**PROBLEM REQUIREMENTS**
Print exactly the lines starting at the one that contains "소프트웨어 특강 | 3" and ending at the last line of the listing below.

[Start of Attachment]

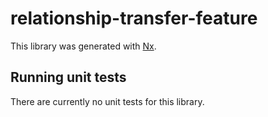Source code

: # relationship-transfer-feature

This library was generated with [Nx](https://nx.dev).

## Running unit tests

There are currently no unit tests for this library.
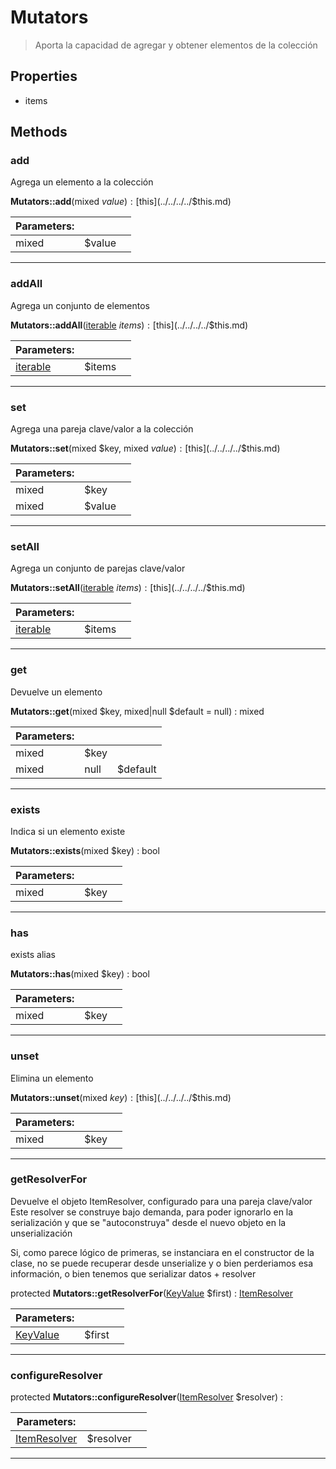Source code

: 
                                                                                                                                            
    
# Mutators


> Aporta la capacidad de agregar y obtener elementos de la colección
>
> 






## Properties
- items


## Methods

### add
Agrega un elemento a la colección


**Mutators::add**(mixed $value) : [$this](../../../../$this.md)


|Parameters: | | |
| --- | --- | --- |
|mixed |$value |  |

---


### addAll
Agrega un conjunto de elementos


**Mutators::addAll**([iterable](../../../../iterable.md) $items) : [$this](../../../../$this.md)


|Parameters: | | |
| --- | --- | --- |
|[iterable](../../../../iterable.md) |$items |  |

---


### set
Agrega una pareja clave/valor a la colección


**Mutators::set**(mixed $key, mixed $value) : [$this](../../../../$this.md)


|Parameters: | | |
| --- | --- | --- |
|mixed |$key |  |
|mixed |$value |  |

---


### setAll
Agrega un conjunto de parejas clave/valor


**Mutators::setAll**([iterable](../../../../iterable.md) $items) : [$this](../../../../$this.md)


|Parameters: | | |
| --- | --- | --- |
|[iterable](../../../../iterable.md) |$items |  |

---


### get
Devuelve un elemento


**Mutators::get**(mixed $key, mixed|null $default = null) : mixed


|Parameters: | | |
| --- | --- | --- |
|mixed |$key |  |
|mixed|null |$default |  |

---


### exists
Indica si un elemento existe


**Mutators::exists**(mixed $key) : bool


|Parameters: | | |
| --- | --- | --- |
|mixed |$key |  |

---


### has
exists alias


**Mutators::has**(mixed $key) : bool


|Parameters: | | |
| --- | --- | --- |
|mixed |$key |  |

---


### unset
Elimina un elemento


**Mutators::unset**(mixed $key) : [$this](../../../../$this.md)


|Parameters: | | |
| --- | --- | --- |
|mixed |$key |  |

---


### getResolverFor
Devuelve el objeto ItemResolver, configurado para una pareja clave/valor
Este resolver se construye bajo demanda, para poder ignorarlo en la serialización
y que se "autoconstruya" desde el nuevo objeto en la unserialización

Si, como parece lógico de primeras, se instanciara en el constructor de la clase, no se puede recuperar desde unserialize
y o bien perderiamos esa información, o bien tenemos que serializar datos + resolver

protected **Mutators::getResolverFor**([KeyValue](../../../../KeyValue.md) $first) : [ItemResolver](../../../../ItemResolver.md)


|Parameters: | | |
| --- | --- | --- |
|[KeyValue](../../../../KeyValue.md) |$first |  |

---


### configureResolver



protected **Mutators::configureResolver**([ItemResolver](../../../../ItemResolver.md) $resolver) : 


|Parameters: | | |
| --- | --- | --- |
|[ItemResolver](../../../../ItemResolver.md) |$resolver |  |

---


                                                                                                                                                                                                                                                                                                                                                                                                            
    
                                                                                                                                                                                                                                                                             
                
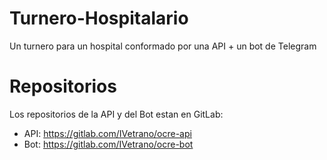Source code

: # Turnero-Hospitalario
Un turnero para un hospital conformado por una API + un bot de Telegram

# Repositorios
Los repositorios de la API y del Bot estan en GitLab:
* API: https://gitlab.com/IVetrano/ocre-api
* Bot: https://gitlab.com/IVetrano/ocre-bot
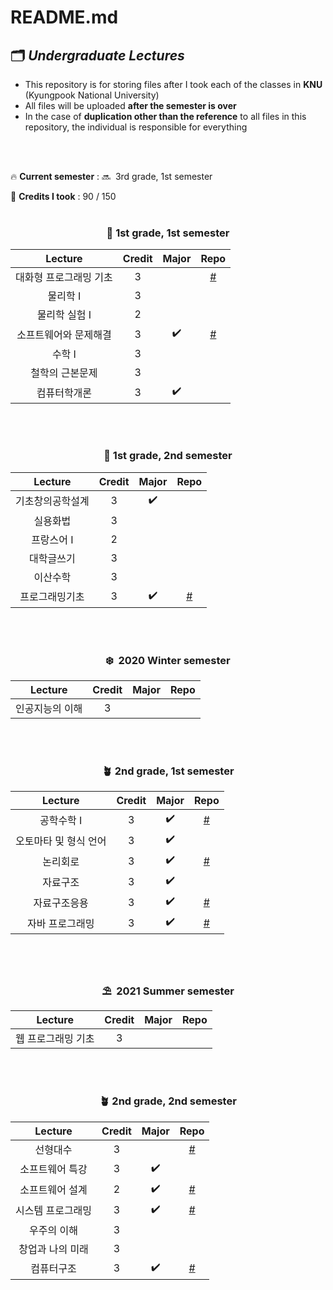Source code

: # README.md

## 🗂 *Undergraduate Lectures*

- This repository is for storing files after I took each of the classes in **KNU** (Kyungpook National University)
- All files will be uploaded **after the semester is over**
- In the case of **duplication other than the reference** to all files in this repository, the individual is responsible for everything

<br>
<br>

🔥 **Current semester** : 🔜  3rd grade, 1st semester

👣 **Credits I took** : 90 / 150
<br>
<br>

<div align="center">

### 🌱 1st grade, 1st semester

| Lecture | Credit | Major | Repo |
|:---:|:---:|:---:|:---:|
| 대화형 프로그래밍 기초 | 3 |  | [#](https://github.com/31lie/KNU_Undergratuate_Lectures/tree/main/%EB%8C%80%ED%99%94%ED%98%95%20%ED%94%84%EB%A1%9C%EA%B7%B8%EB%9E%98%EB%B0%8D%20%EA%B8%B0%EC%B4%88) |
| 물리학 I | 3 |  |  |
| 물리학 실험 I | 2 |  |  |
| 소프트웨어와 문제해결 | 3 | ✔️ | [#](https://github.com/31lie/KNU_Undergratuate_Lectures/tree/main/%EC%86%8C%ED%94%84%ED%8A%B8%EC%9B%A8%EC%96%B4%EC%99%80%20%EB%AC%B8%EC%A0%9C%ED%95%B4%EA%B2%B0) |
| 수학 I | 3 |  |  |
| 철학의 근본문제 | 3 |  |  |
| 컴퓨터학개론 | 3 | ✔️ |  |
<br>
<br>
  
### 🌱 1st grade, 2nd semester

| Lecture | Credit | Major | Repo |
|:---:|:---:|:---:|:---:|
| 기초창의공학설계 | 3 | ✔️ |  |
| 실용화법 | 3 |  |  |
| 프랑스어 I | 2 |  |  |
| 대학글쓰기 | 3 |  |  |
| 이산수학 | 3 |  |  |
| 프로그래밍기초 | 3 | ✔️ | [#](https://github.com/31lie/KNU_Undergratuate_Lectures/tree/main/%ED%94%84%EB%A1%9C%EA%B7%B8%EB%9E%98%EB%B0%8D%20%EA%B8%B0%EC%B4%88) |
<br>
<br>
  
### ❄️  2020 Winter semester

| Lecture | Credit | Major | Repo |
|:---:|:---:|:---:|:---:|
| 인공지능의 이해 | 3 |  |  |
<br>
<br>
  
### 🪴 2nd grade, 1st semester

| Lecture | Credit | Major | Repo |
|:---:|:---:|:---:|:---:|
| 공학수학 I | 3 | ✔️ | [#](https://github.com/31lie/KNU_Undergratuate_Lectures/tree/main/%EA%B3%B5%ED%95%99%EC%88%98%ED%95%99) |
| 오토마타 및 형식 언어 | 3 | ✔️ |  |
| 논리회로 | 3 | ✔️ | [#](https://github.com/31lie/KNU_Undergratuate_Lectures/tree/main/%EB%85%BC%EB%A6%AC%ED%9A%8C%EB%A1%9C) |
| 자료구조 | 3 | ✔️ |  |
| 자료구조응용 | 3 | ✔️ | [#](https://github.com/31lie/KNU_Undergratuate_Lectures/tree/main/%EC%9E%90%EB%A3%8C%EA%B5%AC%EC%A1%B0%EC%9D%91%EC%9A%A9) |
| 자바 프로그래밍 | 3 | ✔️ | [#](https://github.com/31lie/KNU_Undergratuate_Lectures/tree/main/%EC%9E%90%EB%B0%94%20%ED%94%84%EB%A1%9C%EA%B7%B8%EB%9E%98%EB%B0%8D) |
<br>
<br>
  
### ⛱  2021 Summer semester

| Lecture | Credit | Major | Repo |
|:---:|:---:|:---:|:---:|
| 웹 프로그래밍 기초 | 3 |  |  |
<br>
<br>
  
### 🪴 2nd grade, 2nd semester

| Lecture | Credit | Major | Repo |
|:---:|:---:|:---:|:---:|
| 선형대수 | 3 |  | [#](https://github.com/31lie/KNU_Undergratuate_Lectures/tree/main/%EC%84%A0%ED%98%95%EB%8C%80%EC%88%98) |
| 소프트웨어 특강 | 3 | ✔️ |  |
| 소프트웨어 설계 | 2 | ✔️ | [#](https://github.com/31lie/KNU_Undergratuate_Lectures/tree/main/%EC%86%8C%ED%94%84%ED%8A%B8%EC%9B%A8%EC%96%B4%20%EC%84%A4%EA%B3%84) |
| 시스템 프로그래밍 | 3 | ✔️ | [#](https://github.com/31lie/KNU_Undergratuate_Lectures/tree/main/%EC%8B%9C%EC%8A%A4%ED%85%9C%20%ED%94%84%EB%A1%9C%EA%B7%B8%EB%9E%98%EB%B0%8D) |
| 우주의 이해 | 3 |  |  |
| 창업과 나의 미래 | 3 |  |  |
| 컴퓨터구조 | 3 | ✔️ | [#](https://github.com/31lie/KNU_Undergratuate_Lectures/tree/main/%EC%BB%B4%ED%93%A8%ED%84%B0%20%EA%B5%AC%EC%A1%B0) |


</div>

[End of Attachment]

**OUTPUT OF THE EXERCISE**
| 소프트웨어 특강 | 3 | ✔️ |  |
| 소프트웨어 설계 | 2 | ✔️ | [#](https://github.com/31lie/KNU_Undergratuate_Lectures/tree/main/%EC%86%8C%ED%94%84%ED%8A%B8%EC%9B%A8%EC%96%B4%20%EC%84%A4%EA%B3%84) |
| 시스템 프로그래밍 | 3 | ✔️ | [#](https://github.com/31lie/KNU_Undergratuate_Lectures/tree/main/%EC%8B%9C%EC%8A%A4%ED%85%9C%20%ED%94%84%EB%A1%9C%EA%B7%B8%EB%9E%98%EB%B0%8D) |
| 우주의 이해 | 3 |  |  |
| 창업과 나의 미래 | 3 |  |  |
| 컴퓨터구조 | 3 | ✔️ | [#](https://github.com/31lie/KNU_Undergratuate_Lectures/tree/main/%EC%BB%B4%ED%93%A8%ED%84%B0%20%EA%B5%AC%EC%A1%B0) |


</div>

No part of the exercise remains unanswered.